It was a bit of a panic helping my youngest daughter, Lily, leave home again. Her big sister, Zoë, came by to do a necessary last minute repacking of an overstuffed suitcase hours before the flight was to depart. Lily was exhausted, and wired – finishing a work project while simultaneously debating her travel outfit and fixing a turkey sandwich in an effort to avoid plane food on the eight hour flight. She hadn’t packed her toiletries, had to call her cell phone provider for overseas coverage, and was still debating over which photography equipment to bring.

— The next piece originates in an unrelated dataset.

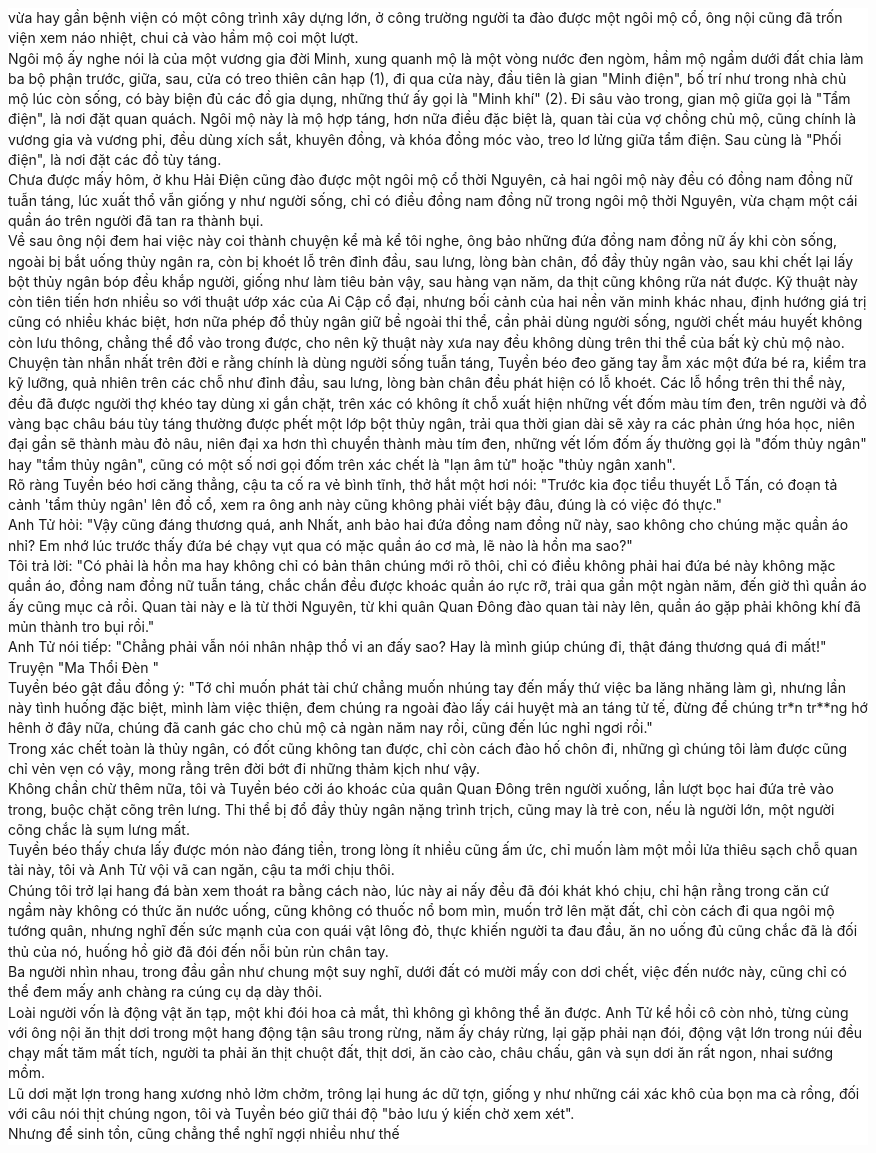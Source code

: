 vừa hay gần bệnh viện có một công trình xây dựng lớn, ở công trường người ta đào được một ngôi mộ cổ, ông nội cũng đã trốn viện xem náo nhiệt, chui cả vào hầm mộ coi một lượt.<br>Ngôi mộ ấy nghe nói là của một vương gia đời Minh, xung quanh mộ là một vòng nước đen ngòm, hầm mộ ngầm dưới đất chia làm ba bộ phận trước, giữa, sau, cửa có treo thiên cân hạp (1), đi qua cửa này, đầu tiên là gian "Minh điện", bố trí như trong nhà chủ mộ lúc còn sống, có bày biện đủ các đồ gia dụng, những thứ ấy gọi là "Minh khí" (2). Đi sâu vào trong, gian mộ giữa gọi là "Tẩm điện", là nơi đặt quan quách. Ngôi mộ này là mộ hợp táng, hơn nữa điều đặc biệt là, quan tài của vợ chồng chủ mộ, cũng chính là vương gia và vương phi, đều dùng xích sắt, khuyên đồng, và khóa đồng móc vào, treo lơ lửng giữa tẩm điện. Sau cùng là "Phối điện", là nơi đặt các đồ tùy táng.<br>Chưa được mấy hôm, ở khu Hải Điện cũng đào được một ngôi mộ cổ thời Nguyên, cả hai ngôi mộ này đều có đồng nam đồng nữ tuẫn táng, lúc xuất thổ vẫn giống y như người sống, chỉ có điều đồng nam đồng nữ trong ngôi mộ thời Nguyên, vừa chạm một cái quần áo trên người đã tan ra thành bụi.<br>Về sau ông nội đem hai việc này coi thành chuyện kể mà kể tôi nghe, ông bảo những đứa đồng nam đồng nữ ấy khi còn sống, ngoài bị bắt uống thủy ngân ra, còn bị khoét lỗ trên đỉnh đầu, sau lưng, lòng bàn chân, đổ đầy thủy ngân vào, sau khi chết lại lấy bột thủy ngân bóp đều khắp người, giống như làm tiêu bản vậy, sau hàng vạn năm, da thịt cũng không rữa nát được. Kỹ thuật này còn tiên tiến hơn nhiều so với thuật ướp xác của Ai Cập cổ đại, nhưng bối cảnh của hai nền văn minh khác nhau, định hướng giá trị cũng có nhiều khác biệt, hơn nữa phép đổ thủy ngân giữ bề ngoài thi thể, cần phải dùng người sống, người chết máu huyết không còn lưu thông, chẳng thể đổ vào trong được, cho nên kỹ thuật này xưa nay đều không dùng trên thi thể của bất kỳ chủ mộ nào.<br>Chuyện tàn nhẫn nhất trên đời e rằng chính là dùng người sống tuẫn táng, Tuyền béo đeo găng tay ẵm xác một đứa bé ra, kiểm tra kỹ lưỡng, quả nhiên trên các chỗ như đỉnh đầu, sau lưng, lòng bàn chân đều phát hiện có lỗ khoét. Các lỗ hổng trên thi thể này, đều đã được người thợ khéo tay dùng xi gắn chặt, trên xác có không ít chỗ xuất hiện những vết đốm màu tím đen, trên người và đồ vàng bạc châu báu tùy táng thường được phết một lớp bột thủy ngân, trải qua thời gian dài sẽ xảy ra các phản ứng hóa học, niên đại gần sẽ thành màu đỏ nâu, niên đại xa hơn thì chuyển thành màu tím đen, những vết lốm đốm ấy thường gọi là "đốm thủy ngân" hay "tẩm thủy ngân", cũng có một số nơi gọi đốm trên xác chết là "lạn âm tử" hoặc "thủy ngân xanh".<br>Rõ ràng Tuyền béo hơi căng thẳng, cậu ta cố ra vẻ bình tĩnh, thở hắt một hơi nói: "Trước kia đọc tiểu thuyết Lỗ Tấn, có đoạn tả cảnh 'tẩm thủy ngân' lên đồ cổ, xem ra ông anh này cũng không phải viết bậy đâu, đúng là có việc đó thực."<br>Anh Tử hỏi: "Vậy cũng đáng thương quá, anh Nhất, anh bảo hai đứa đồng nam đồng nữ này, sao không cho chúng mặc quần áo nhỉ? Em nhớ lúc trước thấy đứa bé chạy vụt qua có mặc quần áo cơ mà, lẽ nào là hồn ma sao?"<br>Tôi trả lời: "Có phải là hồn ma hay không chỉ có bản thân chúng mới rõ thôi, chỉ có điều không phải hai đứa bé này không mặc quần áo, đồng nam đồng nữ tuẫn táng, chắc chắn đều được khoác quần áo rực rỡ, trải qua gần một ngàn năm, đến giờ thì quần áo ấy cũng mục cả rồi. Quan tài này e là từ thời Nguyên, từ khi quân Quan Đông đào quan tài này lên, quần áo gặp phải không khí đã mủn thành tro bụi rồi."<br>Anh Tử nói tiếp: "Chẳng phải vẫn nói nhân nhập thổ vi an đấy sao? Hay là mình giúp chúng đi, thật đáng thương quá đi mất!" Truyện "Ma Thổi Đèn " <br>Tuyền béo gật đầu đồng ý: "Tớ chỉ muốn phát tài chứ chẳng muốn nhúng tay đến mấy thứ việc ba lăng nhăng làm gì, nhưng lần này tình huống đặc biệt, mình làm việc thiện, đem chúng ra ngoài đào lấy cái huyệt mà an táng tử tế, đừng để chúng tr*n tr**ng hớ hênh ở đây nữa, chúng đã canh gác cho chủ mộ cả ngàn năm nay rồi, cũng đến lúc nghỉ ngơi rồi."<br>Trong xác chết toàn là thủy ngân, có đốt cũng không tan được, chỉ còn cách đào hố chôn đi, những gì chúng tôi làm được cũng chỉ vẻn vẹn có vậy, mong rằng trên đời bớt đi những thảm kịch như vậy.<br>Không chần chừ thêm nữa, tôi và Tuyền béo cởi áo khoác của quân Quan Đông trên người xuống, lần lượt bọc hai đứa trẻ vào trong, buộc chặt cõng trên lưng. Thi thể bị đổ đầy thủy ngân nặng trình trịch, cũng may là trẻ con, nếu là người lớn, một người cõng chắc là sụm lưng mất.<br>Tuyền béo thấy chưa lấy được món nào đáng tiền, trong lòng ít nhiều cũng ấm ức, chỉ muốn làm một mồi lửa thiêu sạch chỗ quan tài này, tôi và Anh Tử vội vã can ngăn, cậu ta mới chịu thôi.<br>Chúng tôi trở lại hang đá bàn xem thoát ra bằng cách nào, lúc này ai nấy đều đã đói khát khó chịu, chỉ hận rằng trong căn cứ ngầm này không có thức ăn nước uống, cũng không có thuốc nổ bom mìn, muốn trở lên mặt đất, chỉ còn cách đi qua ngôi mộ tướng quân, nhưng nghĩ đến sức mạnh của con quái vật lông đỏ, thực khiến người ta đau đầu, ăn no uống đủ cũng chắc đã là đối thủ của nó, huống hồ giờ đã đói đến nỗi bủn rủn chân tay.<br>Ba người nhìn nhau, trong đầu gần như chung một suy nghĩ, dưới đất có mười mấy con dơi chết, việc đến nước này, cũng chỉ có thể đem mấy anh chàng ra cúng cụ dạ dày thôi.<br>Loài người vốn là động vật ăn tạp, một khi đói hoa cả mắt, thì không gì không thể ăn được. Anh Tử kể hồi cô còn nhỏ, từng cùng với ông nội ăn thịt dơi trong một hang động tận sâu trong rừng, năm ấy cháy rừng, lại gặp phải nạn đói, động vật lớn trong núi đều chạy mất tăm mất tích, người ta phải ăn thịt chuột đất, thịt dơi, ăn cào cào, châu chấu, gân và sụn dơi ăn rất ngon, nhai sướng mồm.<br>Lũ dơi mặt lợn trong hang xương nhỏ lởm chởm, trông lại hung ác dữ tợn, giống y như những cái xác khô của bọn ma cà rồng, đối với câu nói thịt chúng ngon, tôi và Tuyền béo giữ thái độ "bảo lưu ý kiến chờ xem xét".<br>Nhưng để sinh tồn, cũng chẳng thể nghĩ ngợi nhiều như thế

When you don’t know what to write, but feel compelled to say something the tried and true advice is to always write from your heart . I’ve been dealing with confused emotions by writing stories since Miss Simon’s grade four class, but once I had kids – four of them – taking care of them, mothering, and managing a home was the other thing I did – along with the story writing. Some of my most intense, pleasurable days occurred when the words and ideas poured out of me while I was working amidst a buzzing household of six people. As a young mom I formulated a plan to adhere to a schedule of a three hour block of writing time that could happen between two school bells – the morning bell and the noon time bell, even when I still had little Lily at home busy at my knees with a box of toys. That schedule might have been do-able, but when I was really in the zone, I’d whip my kids up some lunch, push them back out the door (ours were neighborhood schools) and let Lilly sit on my lap when she got bored with Mommy’s insisting she was going to stop typing soon …very soon.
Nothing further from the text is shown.